Raising Grandchildren: Health
What you should know to ensure your grandkids' physical and mental well-being
As a grandparent caring for a grandchild, you may have to deal with health issues. This information will help you.
See also: GrandFamilies Resources.
Do I need legal papers to get medical care for my grandchildren?
If you do not have legal guardianship or custody of your grandchildren, you may have trouble getting medical or dental care for them. The laws about "medical consent" vary from state to state. Ask your doctor, clinic or a lawyer what the rules are in your state. Or you can check the GrandFacts state fact sheets to see what medical consent laws may apply. Sometimes you can sign a legal affidavit saying you are caring for the child, or a parent can sign a special form. If you are unable to reach the parent, you may need to prove that you have tried to find the parents before you can make medical decisions for a child.
How can I get health insurance for my grandchildren?
If your grandchildren don't have health insurance, find out if your employer will allow you to add them to your policy. If not, find out if they qualify for your state's free or low cost Children's Health Insurance Program (CHIP) or the federal Medicaid program. Both of these programs vary from state to state, but most insure children and teens up to age 19 for health care, medicines and hospital visits. The Early Periodic Diagnosis, Screening and Treatment (EPDST) program is part of Medicaid, and offers well-baby visits with normal screening, tests and treatments that children would get if they went to a doctor for regular visits.

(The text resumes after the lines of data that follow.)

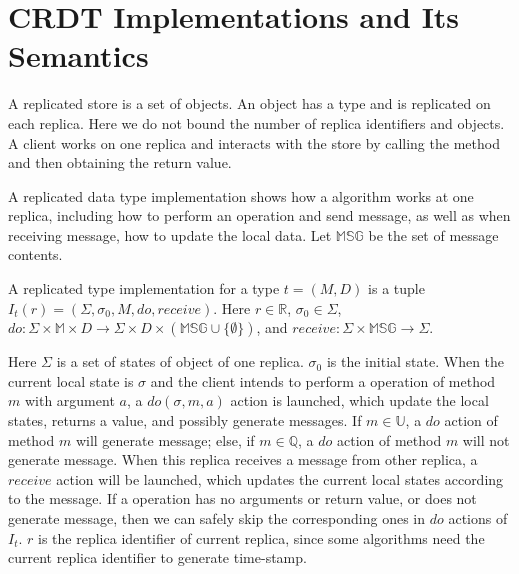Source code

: 
\section{CRDT Implementations and Its Semantics}
\label{sec:CRDT implementations and its semantics}

A replicated store is a set of objects. An object has a type and is replicated on each replica. Here we do not bound the number of replica identifiers and objects. A client works on one replica and interacts with the store by calling the method and then obtaining the return value.

A replicated data type implementation shows how a algorithm works at one replica, including how to perform an operation and send message, as well as when receiving message, how to update the local data. Let $\mathbb{MSG}$ be the set of message contents.

\begin{definition}
\label{definition:replicated type implementation}
A replicated type implementation for a type $t = (M,D)$ is a tuple $I_t(r) = (\Sigma, \sigma_0, M, \mathit{do},\mathit{receive})$. Here $r \in \mathbb{R}$, $\sigma_0 \in \Sigma$, $\mathit{do}:\Sigma \times \mathbb{M} \times D \rightarrow \Sigma \times D \times (\mathbb{MSG} \cup \{ \emptyset \} )$, and $\mathit{receive}: \Sigma \times \mathbb{MSG} \rightarrow \Sigma$.
\end{definition}

Here $\Sigma$ is a set of states of object of one replica. $\sigma_0$ is the initial state. When the current local state is $\sigma$ and the client intends to perform a operation of method $m$ with argument $a$, a $\mathit{do}(\sigma,m,a)$ action is launched, which update the local states, returns a value, and possibly generate messages. If $m \in \mathbb{U}$, a $\mathit{do}$ action of method $m$ will generate message; else, if $m \in \mathbb{Q}$, a $\mathit{do}$ action of method $m$ will not generate message. When this replica receives a message from other replica, a $\mathit{receive}$ action will be launched, which updates the current local states according to the message. If a operation has no arguments or return value, or does not generate message, then we can safely skip the corresponding ones in $\mathit{do}$ actions of $I_t$. $r$ is the replica identifier of current replica, since some algorithms need the current replica identifier to generate time-stamp.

In most states you do not need to have legal guardianship of your grandchildren to apply for health insurance for them. But, a few states will count your income when they decide if your grandchildren qualify. To find out if your grandchildren may be eligible for CHIP or Medicaid and apply you can:
- Go to Benefits QuickLINK and answer a list of questions. You'll get a report that tells you what programs the child is eligible for, and links to the forms to apply. If you can't get to a computer, call 888-GRAND-18 and ask for a referral to someone who can help you with a Benefits QuickLINK screening.
- Talk with a local social worker, clinic or doctors office to ask about applying for CHIP or Medicaid.
- Visit the Insure Kids Now website or call toll-free at 877-KIDS-NOW for more information and links to your state CHIP and Medicaid programs.
What if I can't afford nutritious, well-balanced meals for my grandchildren?
The Special Supplemental Nutrition Program for Women, Infants and Children (WIC) Program helps women, infants and children up to age 5 who have low incomes and may not be able to eat well. The program has food, health care referrals, and nutrition education for pregnant, breastfeeding and non-breastfeeding postpartum women. Contact your state or local WIC agency to apply for help. WIC may also help if you have a daughter or granddaughter who is pregnant.
The federal government has many programs to help with the nutrition needs of children and families with lower incomes, including the food stamp program, school meal program, summer food service program, child and adult care food program, and food distribution programs. Talk with your grandchildren's school about the school meal programs, and ask your local social service agency about the other nutrition programs. You can also visit www.fns.usda.gov/fns to find out more about these programs.
How can I help my grandchildren with behavioral and mental health issues?
Many children being raised by relatives have been through a lot of stress. Your grandchildren may have been abused or neglected. If their parents have mental health issues, they may be more likely to have the same or similar problems as well.
Ask your grandchildren's social worker or school counselor if they can offer therapy or counseling for them. Also talk to your pediatrician about any mental health issues as well, and see if there are any psychological tests your grandchildren should get. Medication is sometimes prescribed for certain mental health disorders. Be sure to find out if your grandchildren qualify for any public benefits to help with medical or mental health care or support for disabilities. The finance section of GrandFamlies Resources has more information on finding public benefits.